A Victorian lacquered brass earth-driven electromagnetic table timepiece is the star lot in Dreweatts & Bloomsbury‘s sale of Fine Clock, Barometers & Scientific Instruments next month.
Research suggests that the piece can be attributed to Alexander Bain (1810-1877), the Scottish ‘father of electric timekeeping’ and engineer who invented the patent for the electric clock.

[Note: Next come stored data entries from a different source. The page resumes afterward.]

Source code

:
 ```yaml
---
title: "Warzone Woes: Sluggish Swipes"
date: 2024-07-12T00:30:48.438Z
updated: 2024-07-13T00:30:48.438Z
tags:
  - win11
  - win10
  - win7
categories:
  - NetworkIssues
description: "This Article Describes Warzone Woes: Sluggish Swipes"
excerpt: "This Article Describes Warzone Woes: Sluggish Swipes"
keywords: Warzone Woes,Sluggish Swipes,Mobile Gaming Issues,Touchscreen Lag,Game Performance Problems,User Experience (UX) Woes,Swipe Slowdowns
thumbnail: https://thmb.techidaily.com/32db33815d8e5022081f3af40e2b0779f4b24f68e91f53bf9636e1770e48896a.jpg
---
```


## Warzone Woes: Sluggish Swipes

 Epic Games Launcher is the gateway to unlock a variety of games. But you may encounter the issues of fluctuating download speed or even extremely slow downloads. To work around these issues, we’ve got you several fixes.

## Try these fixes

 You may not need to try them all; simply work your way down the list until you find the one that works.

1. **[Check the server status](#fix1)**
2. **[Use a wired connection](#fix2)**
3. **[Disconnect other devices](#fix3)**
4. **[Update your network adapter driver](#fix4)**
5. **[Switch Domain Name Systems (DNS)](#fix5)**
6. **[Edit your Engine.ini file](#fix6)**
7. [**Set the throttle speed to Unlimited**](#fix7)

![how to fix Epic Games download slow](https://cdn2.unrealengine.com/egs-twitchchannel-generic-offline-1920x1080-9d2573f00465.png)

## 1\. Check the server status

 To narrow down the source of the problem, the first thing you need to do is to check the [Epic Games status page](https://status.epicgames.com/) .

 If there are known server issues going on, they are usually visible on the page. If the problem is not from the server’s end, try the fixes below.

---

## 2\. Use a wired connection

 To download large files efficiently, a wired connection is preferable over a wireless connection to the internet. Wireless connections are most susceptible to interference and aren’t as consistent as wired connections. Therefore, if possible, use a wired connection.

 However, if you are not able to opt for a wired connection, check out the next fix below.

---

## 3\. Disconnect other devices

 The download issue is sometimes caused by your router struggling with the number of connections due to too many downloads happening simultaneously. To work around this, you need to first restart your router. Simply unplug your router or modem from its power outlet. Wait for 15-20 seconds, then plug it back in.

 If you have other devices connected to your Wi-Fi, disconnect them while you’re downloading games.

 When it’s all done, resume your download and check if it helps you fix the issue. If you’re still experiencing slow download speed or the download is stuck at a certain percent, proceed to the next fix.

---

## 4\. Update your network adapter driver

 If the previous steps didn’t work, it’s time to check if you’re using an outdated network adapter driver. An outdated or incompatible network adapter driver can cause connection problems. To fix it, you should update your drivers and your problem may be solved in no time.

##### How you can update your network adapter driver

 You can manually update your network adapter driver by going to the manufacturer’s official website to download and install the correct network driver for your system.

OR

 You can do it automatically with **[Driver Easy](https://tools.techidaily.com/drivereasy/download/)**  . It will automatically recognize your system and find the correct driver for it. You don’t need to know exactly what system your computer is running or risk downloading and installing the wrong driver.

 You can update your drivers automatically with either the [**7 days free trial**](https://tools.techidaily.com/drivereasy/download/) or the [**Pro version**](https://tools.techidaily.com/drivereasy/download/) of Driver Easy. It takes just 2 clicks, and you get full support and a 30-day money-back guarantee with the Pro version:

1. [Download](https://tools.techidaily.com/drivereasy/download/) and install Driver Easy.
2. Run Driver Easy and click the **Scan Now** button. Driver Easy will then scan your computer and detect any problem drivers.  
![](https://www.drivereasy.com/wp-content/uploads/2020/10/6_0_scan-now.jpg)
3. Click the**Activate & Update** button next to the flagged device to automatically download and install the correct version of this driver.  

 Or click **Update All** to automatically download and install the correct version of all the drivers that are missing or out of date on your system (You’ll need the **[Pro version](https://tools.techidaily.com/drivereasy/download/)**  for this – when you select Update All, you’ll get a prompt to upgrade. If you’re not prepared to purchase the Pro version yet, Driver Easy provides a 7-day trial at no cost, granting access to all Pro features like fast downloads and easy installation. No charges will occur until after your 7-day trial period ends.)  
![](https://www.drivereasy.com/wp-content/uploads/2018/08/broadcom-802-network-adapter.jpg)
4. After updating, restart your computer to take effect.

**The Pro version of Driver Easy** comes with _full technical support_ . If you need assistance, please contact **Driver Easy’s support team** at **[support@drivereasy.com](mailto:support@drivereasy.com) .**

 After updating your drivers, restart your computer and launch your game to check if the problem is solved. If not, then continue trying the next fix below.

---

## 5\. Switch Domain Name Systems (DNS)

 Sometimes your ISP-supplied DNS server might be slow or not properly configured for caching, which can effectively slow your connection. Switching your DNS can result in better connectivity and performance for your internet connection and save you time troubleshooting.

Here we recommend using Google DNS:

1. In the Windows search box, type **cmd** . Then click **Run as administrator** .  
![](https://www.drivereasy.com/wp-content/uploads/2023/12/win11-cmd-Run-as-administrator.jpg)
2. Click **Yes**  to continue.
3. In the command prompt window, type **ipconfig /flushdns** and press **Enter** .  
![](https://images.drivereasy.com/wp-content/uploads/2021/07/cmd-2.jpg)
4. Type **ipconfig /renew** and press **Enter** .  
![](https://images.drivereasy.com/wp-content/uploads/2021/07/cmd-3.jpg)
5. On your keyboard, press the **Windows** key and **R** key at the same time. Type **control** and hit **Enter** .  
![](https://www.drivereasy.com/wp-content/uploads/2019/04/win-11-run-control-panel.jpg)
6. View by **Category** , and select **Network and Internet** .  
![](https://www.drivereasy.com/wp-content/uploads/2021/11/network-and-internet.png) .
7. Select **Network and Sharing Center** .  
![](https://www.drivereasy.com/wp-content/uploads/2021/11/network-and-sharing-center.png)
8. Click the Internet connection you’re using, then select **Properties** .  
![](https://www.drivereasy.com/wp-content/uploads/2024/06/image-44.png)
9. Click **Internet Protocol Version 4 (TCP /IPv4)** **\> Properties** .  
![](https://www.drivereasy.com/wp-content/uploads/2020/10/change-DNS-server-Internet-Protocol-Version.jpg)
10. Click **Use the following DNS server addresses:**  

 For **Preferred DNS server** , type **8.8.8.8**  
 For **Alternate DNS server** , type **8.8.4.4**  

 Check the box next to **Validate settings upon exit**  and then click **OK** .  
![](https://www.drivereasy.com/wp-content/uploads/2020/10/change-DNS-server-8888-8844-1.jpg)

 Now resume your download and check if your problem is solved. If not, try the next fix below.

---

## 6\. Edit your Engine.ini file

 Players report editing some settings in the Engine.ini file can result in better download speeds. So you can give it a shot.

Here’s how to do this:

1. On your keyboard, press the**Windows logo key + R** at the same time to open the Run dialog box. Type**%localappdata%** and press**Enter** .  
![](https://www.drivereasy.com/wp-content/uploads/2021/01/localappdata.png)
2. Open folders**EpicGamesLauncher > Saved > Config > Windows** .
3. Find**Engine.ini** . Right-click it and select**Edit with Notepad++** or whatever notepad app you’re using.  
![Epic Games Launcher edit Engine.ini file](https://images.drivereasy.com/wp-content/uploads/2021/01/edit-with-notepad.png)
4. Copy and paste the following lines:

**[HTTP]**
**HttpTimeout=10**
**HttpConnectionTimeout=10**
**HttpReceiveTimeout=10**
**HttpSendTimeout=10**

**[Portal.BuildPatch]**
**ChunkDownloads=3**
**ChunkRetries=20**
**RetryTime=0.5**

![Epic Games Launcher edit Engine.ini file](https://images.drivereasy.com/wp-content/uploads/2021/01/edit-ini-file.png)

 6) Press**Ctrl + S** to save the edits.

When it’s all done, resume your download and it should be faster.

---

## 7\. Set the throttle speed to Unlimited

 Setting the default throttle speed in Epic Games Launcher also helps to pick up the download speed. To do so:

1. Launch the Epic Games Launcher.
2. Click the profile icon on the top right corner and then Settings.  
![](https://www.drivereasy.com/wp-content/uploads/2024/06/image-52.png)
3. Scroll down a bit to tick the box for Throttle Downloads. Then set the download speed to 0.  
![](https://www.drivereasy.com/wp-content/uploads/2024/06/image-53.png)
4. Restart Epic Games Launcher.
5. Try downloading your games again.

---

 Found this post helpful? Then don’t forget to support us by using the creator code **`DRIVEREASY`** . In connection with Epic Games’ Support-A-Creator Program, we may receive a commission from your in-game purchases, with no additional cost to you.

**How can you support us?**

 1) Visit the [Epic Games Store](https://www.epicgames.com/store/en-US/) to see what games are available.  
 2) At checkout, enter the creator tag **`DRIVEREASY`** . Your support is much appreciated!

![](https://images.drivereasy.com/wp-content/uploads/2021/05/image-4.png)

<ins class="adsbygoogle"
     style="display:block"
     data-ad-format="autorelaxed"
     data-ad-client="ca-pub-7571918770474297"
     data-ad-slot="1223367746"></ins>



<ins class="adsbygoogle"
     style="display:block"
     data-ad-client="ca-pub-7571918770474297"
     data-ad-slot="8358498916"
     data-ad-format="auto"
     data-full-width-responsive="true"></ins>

Bain trained as a clockmaker in Scotland, before relocating to London in 1837. He was a regular attendee of lectures at the Polytechnic Institute and by 1840 he had developed designs for electromagnetic timepieces. Bain collaborated with the chronometer maker John Barwise and in 1840 applied for a patent for his design of timepiece driven by electromagnetic pulses to the pendulum. He would go on to show examples of his work at The Great Exhibition of 1851, and was awarded the Exhibition Council Medal Class X, a prize given for excellence in production or workmanship.
Very few of Bain’s timepieces appear to have survived and this is a rare opportunity to acquire such an important instrument. Another example of his work, a burr maple electric master clock from the mid-19th century, with its dial inscribed Alex.R Bain’s Patent Electric Clock, No. 117, sold at Bonhams in 2011 for £40,800.
Other standout lots include:
A fine Swiss ‘Atmos Du Millenaire Atlantis’ timpiece with moonphase and thousand year calendar by Jaeger-LeCoultre with an estimate of £3000 to £5000.
A fine Regency Ormolu and Derbyshire black marble library mantel timepiece from 19th century maker Lewis Vulliamy. The clock has an estimate of £2000 to £3000.
The sale takes place on 20th September at the Donnington Priory auction house in Berkshire.